Lukoil's Bulgarian subsidiary has secured a $570 million line of credit to finance the modernization of the Black Sea Burgas refinery and add a hydrocracking unit to boost refining output.

Lukoil Neftochim Burgas, the largest income-generator in Bulgaria, plans to complete the refinery modernization by the end of the year, with testing set to begin in 2015, making it only the 10th hydrocracking unit in the world and the largest in Eastern Europe.

Five international banks have approved a total of $570 million in credit for the project, which will allow the refinery to increase output of Euro 5 diesel fuel by 1.2 million tons per year.
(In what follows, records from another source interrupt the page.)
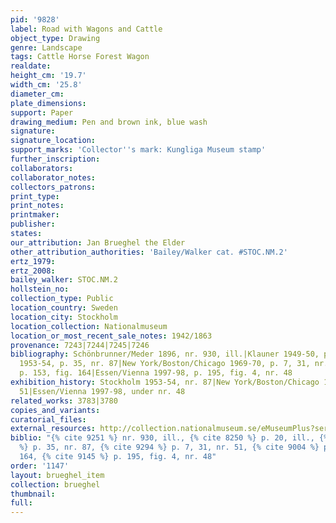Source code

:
 ```yaml
---
pid: '9828'
label: Road with Wagons and Cattle
object_type: Drawing
genre: Landscape
tags: Cattle Horse Forest Wagon
realdate: 
height_cm: '19.7'
width_cm: '25.8'
diameter_cm: 
plate_dimensions: 
support: Paper
drawing_medium: Pen and brown ink, blue wash
signature: 
signature_location: 
support_marks: 'Collector''s mark: Kungliga Museum stamp'
further_inscription: 
collaborators: 
collaborator_notes: 
collectors_patrons: 
print_type: 
print_notes: 
printmaker: 
publisher: 
states: 
our_attribution: Jan Brueghel the Elder
other_attribution_authorities: 'Bailey/Walker cat. #STOC.NM.2'
ertz_1979: 
ertz_2008: 
bailey_walker: STOC.NM.2
hollstein_no: 
collection_type: Public
location_country: Sweden
location_city: Stockholm
location_collection: Nationalmuseum
location_or_most_recent_sale_notes: 1942/1863
provenance: 7243|7244|7245|7246
bibliography: Schönbrunner/Meder 1896, nr. 930, ill.|Klauner 1949-50, p. 20, ill.|Stockholm
  1953-54, p. 35, nr. 87|New York/Boston/Chicago 1969-70, p. 7, 31, nr. 51|Ertz 1979,
  p. 153, fig. 164|Essen/Vienna 1997-98, p. 195, fig. 4, nr. 48
exhibition_history: Stockholm 1953-54, nr. 87|New York/Boston/Chicago 1969-70, nr.
  51|Essen/Vienna 1997-98, under nr. 48
related_works: 3783|3780
copies_and_variants: 
curatorial_files: 
external_resources: http://collection.nationalmuseum.se/eMuseumPlus?service=ExternalInterface&module=collection&objectId=176464&viewType=detailView
biblio: "{% cite 9251 %} nr. 930, ill., {% cite 8250 %} p. 20, ill., {% cite 8262
  %} p. 35, nr. 87, {% cite 9294 %} p. 7, 31, nr. 51, {% cite 9004 %} p. 153, fig.
  164, {% cite 9145 %} p. 195, fig. 4, nr. 48"
order: '1147'
layout: brueghel_item
collection: brueghel
thumbnail: 
full: 
---
```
The new output will also allow the refinery to halt the production of high-sulfur fuel oil.  

The planned hydrocracker unit, which should be commissioned in January 2015, will have a capacity of 2.5 million tons per year, while the first phase of procurement contracts for the project will be worth some $1.2 billion.
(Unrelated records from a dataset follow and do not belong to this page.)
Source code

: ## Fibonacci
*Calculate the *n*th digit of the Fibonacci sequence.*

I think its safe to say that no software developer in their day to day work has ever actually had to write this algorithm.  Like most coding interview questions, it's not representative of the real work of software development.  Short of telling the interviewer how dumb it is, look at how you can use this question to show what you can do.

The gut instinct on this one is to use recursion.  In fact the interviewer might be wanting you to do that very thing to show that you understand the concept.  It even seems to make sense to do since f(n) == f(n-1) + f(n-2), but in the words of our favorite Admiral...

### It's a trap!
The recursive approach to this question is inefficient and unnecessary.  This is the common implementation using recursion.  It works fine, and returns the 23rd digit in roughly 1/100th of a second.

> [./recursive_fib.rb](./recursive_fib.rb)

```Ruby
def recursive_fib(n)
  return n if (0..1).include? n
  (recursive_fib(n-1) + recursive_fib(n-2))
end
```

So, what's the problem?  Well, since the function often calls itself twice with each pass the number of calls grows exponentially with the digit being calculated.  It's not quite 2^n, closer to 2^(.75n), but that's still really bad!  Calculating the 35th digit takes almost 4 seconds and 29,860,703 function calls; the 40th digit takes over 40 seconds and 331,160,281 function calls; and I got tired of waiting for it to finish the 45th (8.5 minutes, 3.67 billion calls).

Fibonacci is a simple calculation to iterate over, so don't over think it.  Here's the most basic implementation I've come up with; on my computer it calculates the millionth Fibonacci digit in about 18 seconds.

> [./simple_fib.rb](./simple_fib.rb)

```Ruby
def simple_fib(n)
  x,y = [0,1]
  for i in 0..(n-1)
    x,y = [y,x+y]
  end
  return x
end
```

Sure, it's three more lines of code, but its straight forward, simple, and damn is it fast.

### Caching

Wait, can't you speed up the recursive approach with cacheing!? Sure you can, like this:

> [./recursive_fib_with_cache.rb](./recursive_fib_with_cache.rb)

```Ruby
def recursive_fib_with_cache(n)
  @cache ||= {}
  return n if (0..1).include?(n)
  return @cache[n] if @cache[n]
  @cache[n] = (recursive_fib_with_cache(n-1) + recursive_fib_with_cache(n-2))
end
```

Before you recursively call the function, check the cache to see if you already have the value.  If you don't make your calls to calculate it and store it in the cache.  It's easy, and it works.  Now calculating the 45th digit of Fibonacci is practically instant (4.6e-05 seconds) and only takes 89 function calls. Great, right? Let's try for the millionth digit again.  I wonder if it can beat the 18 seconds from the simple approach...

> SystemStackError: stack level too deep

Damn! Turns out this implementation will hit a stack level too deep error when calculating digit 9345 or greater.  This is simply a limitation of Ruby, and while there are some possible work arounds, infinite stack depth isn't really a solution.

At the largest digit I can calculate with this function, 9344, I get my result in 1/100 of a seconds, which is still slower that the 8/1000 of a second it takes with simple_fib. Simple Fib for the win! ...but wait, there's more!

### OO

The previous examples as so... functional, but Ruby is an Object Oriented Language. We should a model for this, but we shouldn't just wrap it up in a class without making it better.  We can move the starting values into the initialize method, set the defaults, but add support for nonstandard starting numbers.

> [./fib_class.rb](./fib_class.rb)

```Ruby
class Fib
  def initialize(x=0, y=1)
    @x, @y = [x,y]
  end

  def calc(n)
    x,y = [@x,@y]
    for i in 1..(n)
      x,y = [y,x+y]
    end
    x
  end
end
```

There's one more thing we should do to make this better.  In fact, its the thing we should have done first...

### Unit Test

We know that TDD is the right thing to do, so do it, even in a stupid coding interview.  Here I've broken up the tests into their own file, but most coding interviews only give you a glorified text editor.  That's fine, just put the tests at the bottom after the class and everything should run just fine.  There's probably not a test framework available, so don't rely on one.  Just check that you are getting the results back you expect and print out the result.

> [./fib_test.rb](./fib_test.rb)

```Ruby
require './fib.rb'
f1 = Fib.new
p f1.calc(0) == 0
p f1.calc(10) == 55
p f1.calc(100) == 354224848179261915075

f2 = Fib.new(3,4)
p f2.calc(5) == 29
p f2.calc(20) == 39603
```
Once completed, the new installation will substantially reduce the refinery's output of greenhouse gases, and will replace existing waste processing installations using older technology.

Similar facilities exist in the US, Canada, Mexico, Japan, Kuwait and Poland.
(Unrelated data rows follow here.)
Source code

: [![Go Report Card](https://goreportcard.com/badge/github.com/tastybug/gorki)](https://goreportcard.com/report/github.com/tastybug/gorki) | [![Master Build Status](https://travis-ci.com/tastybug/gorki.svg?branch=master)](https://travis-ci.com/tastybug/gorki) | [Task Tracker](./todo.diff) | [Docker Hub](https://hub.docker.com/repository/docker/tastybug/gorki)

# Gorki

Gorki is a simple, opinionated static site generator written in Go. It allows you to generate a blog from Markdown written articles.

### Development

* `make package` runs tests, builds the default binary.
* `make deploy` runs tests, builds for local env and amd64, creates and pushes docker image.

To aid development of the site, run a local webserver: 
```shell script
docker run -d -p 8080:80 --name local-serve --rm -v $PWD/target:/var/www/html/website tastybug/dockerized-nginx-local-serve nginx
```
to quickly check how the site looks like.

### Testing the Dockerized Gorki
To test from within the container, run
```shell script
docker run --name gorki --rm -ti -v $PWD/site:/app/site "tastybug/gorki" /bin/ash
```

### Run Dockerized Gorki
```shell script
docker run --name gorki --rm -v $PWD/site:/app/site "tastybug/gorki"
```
The upgraded refinery will give Bulgaria the oil refining capacity in Southeastern Europe, and make the refinery the largest industrial undertaking in the country.

Italian export credit agency SACE will cover 95% of the 10-year loan, with other international banks including Societe Generale, ING Bank, BNP Paribas, and UniCredit.

It has not all been smooth sailing for Lukoil in Bulgaria, which saw the Bulgarian Customs Agency in March 2013 revoke the operating license of Lukoil Bulgaria EOOD over failure to install measuring devices on its tax warehouse connected to the main pipeline transporting fuels from the Burgas refinery to the capital, Sofia.  

A similar incident occurred in 2011, but after a protest note from the company, the court overruled the Customs decision.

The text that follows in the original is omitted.